Menou le herquellier

Un conte collecté par Jean Markale

Menou le herquellier est un conte dans lequel un gars de Beauvais en Paimpont est poursuivi jusque dans sa tombe pour ses blasphèmes.

Un conte collecté par Jean Markale

Menou le herquellier est un conte publié par Jean Markale (1928-2008) en 1961 —  MARKALE, Jean, Contes et légendes de Brocéliande, Ploërmel, Les Éditions du Ploërmelais, 1961, 48 p. [pages 14-19] —

En 1977, il fait l’objet d’une réédition dans un recueil de contes bretons dans lequel Jean Markale mentionne le contexte de son collectage et sa localisation- Tréhorenteuc (Morbihan) —  MARKALE, Jean, Contes populaires de toutes les Bretagne, Rennes, Ouest-France, 1977. [pages 133-140] —

Cette histoire m’a été racontée en 1960 et on m’a garanti qu’elle était vraie. On me demanda d’ailleurs de changer le nom du personnage parce qu’il avait encore de la famille. Il est fort possible en effet, qu’un tel événement se soit produit il y a peu d’années, mais le récit, en passant de bouche à oreille, s’est chargé, comme bien d’autres, d’éléments édifiants.

MARKALE, Jean, Contes populaires de toutes les Bretagne, Rennes, Ouest-France, 1977. [pages 139-140]

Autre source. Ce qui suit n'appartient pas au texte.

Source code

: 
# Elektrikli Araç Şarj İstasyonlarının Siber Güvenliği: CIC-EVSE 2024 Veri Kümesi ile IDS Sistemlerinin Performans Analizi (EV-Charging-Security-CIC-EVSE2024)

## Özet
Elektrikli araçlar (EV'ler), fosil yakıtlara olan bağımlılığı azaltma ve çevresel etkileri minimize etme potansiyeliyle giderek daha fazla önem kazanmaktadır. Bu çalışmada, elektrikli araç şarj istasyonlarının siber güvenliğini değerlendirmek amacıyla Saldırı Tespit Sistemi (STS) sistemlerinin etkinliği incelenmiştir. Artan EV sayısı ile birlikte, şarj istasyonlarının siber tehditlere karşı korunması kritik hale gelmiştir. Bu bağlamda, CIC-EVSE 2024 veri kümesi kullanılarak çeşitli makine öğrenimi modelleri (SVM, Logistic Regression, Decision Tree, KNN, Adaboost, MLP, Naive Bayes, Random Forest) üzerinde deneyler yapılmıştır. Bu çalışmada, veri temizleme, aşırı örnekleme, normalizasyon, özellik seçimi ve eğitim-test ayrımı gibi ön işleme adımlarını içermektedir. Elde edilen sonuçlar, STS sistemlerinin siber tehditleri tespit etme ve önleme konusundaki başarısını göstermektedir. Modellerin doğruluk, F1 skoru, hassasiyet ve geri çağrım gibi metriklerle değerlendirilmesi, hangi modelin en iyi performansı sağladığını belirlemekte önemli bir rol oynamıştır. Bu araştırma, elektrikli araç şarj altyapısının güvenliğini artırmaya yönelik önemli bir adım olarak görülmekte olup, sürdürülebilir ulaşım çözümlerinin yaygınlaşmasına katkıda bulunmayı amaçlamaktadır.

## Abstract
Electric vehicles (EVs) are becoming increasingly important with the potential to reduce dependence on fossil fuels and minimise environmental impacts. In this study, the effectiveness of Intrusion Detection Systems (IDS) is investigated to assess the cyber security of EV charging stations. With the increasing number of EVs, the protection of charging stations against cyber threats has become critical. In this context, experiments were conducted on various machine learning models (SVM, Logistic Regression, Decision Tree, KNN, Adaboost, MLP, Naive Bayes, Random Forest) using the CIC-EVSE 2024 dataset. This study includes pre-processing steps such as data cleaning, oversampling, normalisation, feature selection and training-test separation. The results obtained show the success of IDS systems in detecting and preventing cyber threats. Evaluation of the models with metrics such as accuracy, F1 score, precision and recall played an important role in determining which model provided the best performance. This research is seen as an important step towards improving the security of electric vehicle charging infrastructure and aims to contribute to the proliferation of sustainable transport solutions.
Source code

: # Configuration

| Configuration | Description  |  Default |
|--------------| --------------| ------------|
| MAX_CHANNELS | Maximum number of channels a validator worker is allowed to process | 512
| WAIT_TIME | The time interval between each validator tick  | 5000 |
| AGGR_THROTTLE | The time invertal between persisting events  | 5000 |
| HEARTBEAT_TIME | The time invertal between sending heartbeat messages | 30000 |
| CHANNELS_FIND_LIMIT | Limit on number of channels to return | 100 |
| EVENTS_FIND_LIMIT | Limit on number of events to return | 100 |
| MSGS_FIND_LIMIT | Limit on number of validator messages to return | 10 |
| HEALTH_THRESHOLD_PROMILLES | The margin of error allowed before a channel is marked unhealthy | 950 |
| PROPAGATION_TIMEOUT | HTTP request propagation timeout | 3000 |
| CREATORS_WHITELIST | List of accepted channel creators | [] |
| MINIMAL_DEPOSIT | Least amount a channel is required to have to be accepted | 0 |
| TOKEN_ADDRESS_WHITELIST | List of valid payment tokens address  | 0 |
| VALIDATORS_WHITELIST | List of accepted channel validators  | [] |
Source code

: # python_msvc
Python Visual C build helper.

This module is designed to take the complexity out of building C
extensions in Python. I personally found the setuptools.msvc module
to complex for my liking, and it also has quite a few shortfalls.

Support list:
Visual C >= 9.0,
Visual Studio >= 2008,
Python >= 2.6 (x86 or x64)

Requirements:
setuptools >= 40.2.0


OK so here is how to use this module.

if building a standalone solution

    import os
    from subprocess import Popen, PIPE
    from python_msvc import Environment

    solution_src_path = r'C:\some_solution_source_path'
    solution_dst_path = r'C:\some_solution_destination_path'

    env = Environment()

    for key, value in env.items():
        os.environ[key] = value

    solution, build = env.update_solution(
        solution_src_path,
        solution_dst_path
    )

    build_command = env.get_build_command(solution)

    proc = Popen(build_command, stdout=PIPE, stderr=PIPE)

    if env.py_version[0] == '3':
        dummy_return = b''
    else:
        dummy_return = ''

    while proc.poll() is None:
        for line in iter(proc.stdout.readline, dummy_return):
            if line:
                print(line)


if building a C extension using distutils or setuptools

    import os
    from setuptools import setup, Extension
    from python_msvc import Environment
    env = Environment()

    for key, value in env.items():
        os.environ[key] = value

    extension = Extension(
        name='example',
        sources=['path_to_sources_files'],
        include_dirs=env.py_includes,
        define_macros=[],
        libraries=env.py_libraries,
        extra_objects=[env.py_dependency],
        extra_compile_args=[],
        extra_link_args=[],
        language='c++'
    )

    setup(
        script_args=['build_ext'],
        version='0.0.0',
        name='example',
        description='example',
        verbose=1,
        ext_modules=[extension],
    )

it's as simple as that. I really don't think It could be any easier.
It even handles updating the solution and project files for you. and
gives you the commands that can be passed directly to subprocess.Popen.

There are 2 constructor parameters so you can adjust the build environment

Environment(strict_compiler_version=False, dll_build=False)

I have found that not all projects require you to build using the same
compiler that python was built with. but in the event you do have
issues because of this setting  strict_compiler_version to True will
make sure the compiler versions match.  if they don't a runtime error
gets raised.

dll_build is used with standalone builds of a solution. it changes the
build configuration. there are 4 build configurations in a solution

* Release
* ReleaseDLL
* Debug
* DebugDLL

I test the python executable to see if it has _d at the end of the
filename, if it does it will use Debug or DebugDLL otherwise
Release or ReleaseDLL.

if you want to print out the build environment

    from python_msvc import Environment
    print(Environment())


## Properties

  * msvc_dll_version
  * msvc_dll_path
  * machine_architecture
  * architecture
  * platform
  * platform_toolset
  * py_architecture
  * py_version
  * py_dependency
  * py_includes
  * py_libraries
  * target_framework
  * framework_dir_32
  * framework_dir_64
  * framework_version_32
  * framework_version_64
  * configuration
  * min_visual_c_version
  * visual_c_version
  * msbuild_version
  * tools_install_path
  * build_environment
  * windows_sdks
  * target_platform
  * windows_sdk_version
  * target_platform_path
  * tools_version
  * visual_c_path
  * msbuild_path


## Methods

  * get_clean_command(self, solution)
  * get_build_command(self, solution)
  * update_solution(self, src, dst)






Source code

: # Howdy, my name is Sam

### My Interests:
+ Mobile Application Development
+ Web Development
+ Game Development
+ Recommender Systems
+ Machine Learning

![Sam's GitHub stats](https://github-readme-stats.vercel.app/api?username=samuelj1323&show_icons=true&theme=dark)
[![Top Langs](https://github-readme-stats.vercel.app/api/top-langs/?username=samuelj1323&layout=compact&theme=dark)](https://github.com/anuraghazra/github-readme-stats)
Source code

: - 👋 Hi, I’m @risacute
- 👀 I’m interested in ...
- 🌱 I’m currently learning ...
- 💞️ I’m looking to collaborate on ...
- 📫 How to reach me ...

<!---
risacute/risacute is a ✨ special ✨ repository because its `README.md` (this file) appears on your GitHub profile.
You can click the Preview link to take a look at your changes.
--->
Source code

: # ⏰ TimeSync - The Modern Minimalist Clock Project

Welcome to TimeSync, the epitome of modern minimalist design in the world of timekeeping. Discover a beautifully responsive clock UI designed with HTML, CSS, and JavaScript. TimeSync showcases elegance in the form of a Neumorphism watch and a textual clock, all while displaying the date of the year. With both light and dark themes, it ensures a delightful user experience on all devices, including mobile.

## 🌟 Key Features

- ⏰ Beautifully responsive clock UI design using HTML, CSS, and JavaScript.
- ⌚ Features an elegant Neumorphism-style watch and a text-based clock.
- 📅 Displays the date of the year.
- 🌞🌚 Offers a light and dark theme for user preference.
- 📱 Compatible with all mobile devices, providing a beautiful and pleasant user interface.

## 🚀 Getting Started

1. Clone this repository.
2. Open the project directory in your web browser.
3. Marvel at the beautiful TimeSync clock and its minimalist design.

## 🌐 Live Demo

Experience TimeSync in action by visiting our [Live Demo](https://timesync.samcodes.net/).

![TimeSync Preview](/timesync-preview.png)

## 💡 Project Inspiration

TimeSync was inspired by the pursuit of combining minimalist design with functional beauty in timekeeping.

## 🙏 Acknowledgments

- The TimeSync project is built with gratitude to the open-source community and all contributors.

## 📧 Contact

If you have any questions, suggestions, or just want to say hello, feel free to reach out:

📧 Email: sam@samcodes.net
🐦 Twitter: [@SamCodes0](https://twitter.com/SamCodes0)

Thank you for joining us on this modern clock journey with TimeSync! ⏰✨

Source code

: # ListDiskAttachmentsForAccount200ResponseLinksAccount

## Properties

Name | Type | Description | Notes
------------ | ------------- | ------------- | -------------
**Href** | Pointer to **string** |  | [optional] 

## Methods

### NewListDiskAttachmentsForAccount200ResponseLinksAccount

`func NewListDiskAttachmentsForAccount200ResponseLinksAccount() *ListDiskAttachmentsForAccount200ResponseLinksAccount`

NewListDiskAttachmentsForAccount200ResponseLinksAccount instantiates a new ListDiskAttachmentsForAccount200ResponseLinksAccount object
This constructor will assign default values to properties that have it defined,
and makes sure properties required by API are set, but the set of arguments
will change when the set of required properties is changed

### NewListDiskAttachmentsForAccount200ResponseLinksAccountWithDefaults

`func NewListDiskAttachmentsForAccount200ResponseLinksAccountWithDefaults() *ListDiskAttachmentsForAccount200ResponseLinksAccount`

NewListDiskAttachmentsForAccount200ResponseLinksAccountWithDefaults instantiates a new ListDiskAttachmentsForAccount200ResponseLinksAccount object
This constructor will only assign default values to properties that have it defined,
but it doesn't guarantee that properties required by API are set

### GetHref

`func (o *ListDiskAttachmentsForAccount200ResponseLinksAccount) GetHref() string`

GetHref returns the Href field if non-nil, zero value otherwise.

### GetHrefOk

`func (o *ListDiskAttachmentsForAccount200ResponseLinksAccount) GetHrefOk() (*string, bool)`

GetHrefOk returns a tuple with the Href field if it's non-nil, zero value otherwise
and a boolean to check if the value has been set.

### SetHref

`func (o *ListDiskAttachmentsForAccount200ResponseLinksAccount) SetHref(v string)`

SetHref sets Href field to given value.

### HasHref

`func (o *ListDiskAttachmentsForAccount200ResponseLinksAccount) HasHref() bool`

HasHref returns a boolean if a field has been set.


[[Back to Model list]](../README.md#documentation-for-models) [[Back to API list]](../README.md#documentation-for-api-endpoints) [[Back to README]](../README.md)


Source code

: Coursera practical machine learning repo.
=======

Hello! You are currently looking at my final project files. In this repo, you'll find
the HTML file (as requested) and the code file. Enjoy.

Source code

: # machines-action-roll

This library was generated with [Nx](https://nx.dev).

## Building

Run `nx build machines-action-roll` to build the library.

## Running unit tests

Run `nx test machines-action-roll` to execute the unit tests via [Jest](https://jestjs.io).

Le récit de Menou le herquellier

Menou de Beauvais, ce village au milieu de Brocéliande, était herquellier 1 : il allait de bourg en bourg, de ville en hameau, avec sa charrette tirée par un cheval maigre et noir, pour vendre des balais de bruyère ou de genêt et des paniers de bourdaine qu’il fabriquait lui-même avec des branches cueillies dans la forêt. Menou était un vieux garçon car aucune femme n’aurait voulu de cet homme qui jurait et blasphémait à longueur de journée, qui ne mettait jamais les pieds à l’église, mais qui, par contre, hantait les auberges de Paimpont, de Campénéac et de Tréhorenteuc.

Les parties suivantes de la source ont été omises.